The outputs Q of the FFs 10 to 13 are connected to the inputs 7a to d respectively of the adjustment circuit 7. It shall be shown later that the binary information at the outputs Q of the FFs 10 to 13 is the information which is needed by the circuit 7 for the adjustment of the frequency of the signal at the output of the divider 6 to its correct value. The D-inputs of the FFs 10 to 13 are respectively connected to the outputs a of the gates 14 to 17. The clock inputs Cl of the FFs 10 and 12 are connected to the output a of circuit 18 and those of the FFs 11 and 13 to the output a of the delay circuit 19. The inputs b of the gates 14 and 15 are connected to each other and to an additional terminal b7 of the integrated circuit 2. The inputs b of the gates 16 and 17 are connected to a second additional terminal b8 of the integrated circuit 2. The inputs c of the gates 14 and 16 are connected to the output a and the inputs c of the gates 15 and 17 to the output b of the control circuit 8.
The inputs b of the delay circuits 18 and 19 are also connected to the outputs a and b respectively of the control circuit 8.
The terminals b7 and b8 are the input terminals for the information of adjustment and they can each be connected to any of the four terminals b3 to b6. Such interconnections, outside the integrated circuit, may be done by switches, screws, soldered or glued bridges or the like.
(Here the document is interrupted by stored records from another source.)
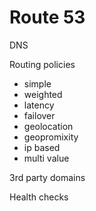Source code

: # Route 53
DNS 

Routing policies
- simple
- weighted
- latency
- failover
- geolocation
- geopromixity
- ip based
- multi value

3rd party domains 

Health checks

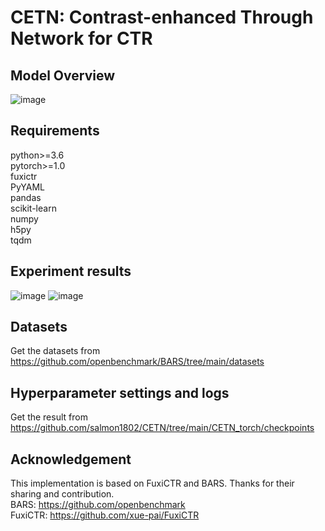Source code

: # CETN: Contrast-enhanced Through Network for CTR
## Model Overview
![image](https://github.com/salmon1802/CETN/assets/73091798/d54be416-ba54-4e91-99fa-c814cca062c5)

## Requirements
python>=3.6  
pytorch>=1.0  
fuxictr  
PyYAML  
pandas  
scikit-learn  
numpy  
h5py  
tqdm  
## Experiment results
![image](https://github.com/salmon1802/CETN/assets/73091798/d02a3d3e-d89d-4a2b-bcd5-9922af07d9fa)
![image](https://github.com/salmon1802/CETN/assets/73091798/9aed6a44-39dc-467e-93f9-645bb1912a72)



## Datasets
Get the datasets from https://github.com/openbenchmark/BARS/tree/main/datasets

## Hyperparameter settings and logs
Get the result from https://github.com/salmon1802/CETN/tree/main/CETN_torch/checkpoints

## Acknowledgement
This implementation is based on FuxiCTR and BARS. Thanks for their sharing and contribution.  
BARS: https://github.com/openbenchmark  
FuxiCTR: https://github.com/xue-pai/FuxiCTR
Each of the 4.sup.2 combinations of possible connections corresponds to a distinctive information. It is seen that with the two terminals b7 and b8 only it is possible to introduce 16 information. With the known systems the number would be only 4.
An example, in which it will be admitted that the terminal b7 is connected to the terminal b6 and the terminal b8 to the terminal b3 shall help to understand the operation of the circuit, with the contribution of the diagram of FIG. 2, where each signal is designated by the reference of the point at which it appears.
Each driving pulse delivered by the output a of the control circuit 8 is to be found at the inputs c of the gates 14 and 16 as well as at the input b of the delay circuit 18. Moreover, since the terminals b3 and b8 are interconnected, the same pulse is also applied to the inputs b of the gates 16 and 17. The gate 16 has, during the pulse, both inputs b and c at the logic state 1 so that its output delivers also a signal 1 which is applied to the input D of the FF 12. The output a of the gate 14 and also the input D of the FF 10 changes over also to the state 1, since its input b is connected through the terminal b7 to the positive pole of the battery, the voltage of which corresponds to the logic state 1. The outputs a of the gates 15 and 17 remain at the logic state 0, since their inputs c are at 0 at this moment. A short moment later, the output a of the delay circuit 18 delivers a signal 1 which is applied to the input Cl of the FFs 10 and 12 the output of which switches to 1. The delay circuit 18 (and also the delay circuit 19) is introduced in the circuit only to insure that the FFs 10 and 12 (respectively 11 and 13) will operate correctly by slightly delaying the signal applied to their input Cl with regard to the signal which is applied to their input D.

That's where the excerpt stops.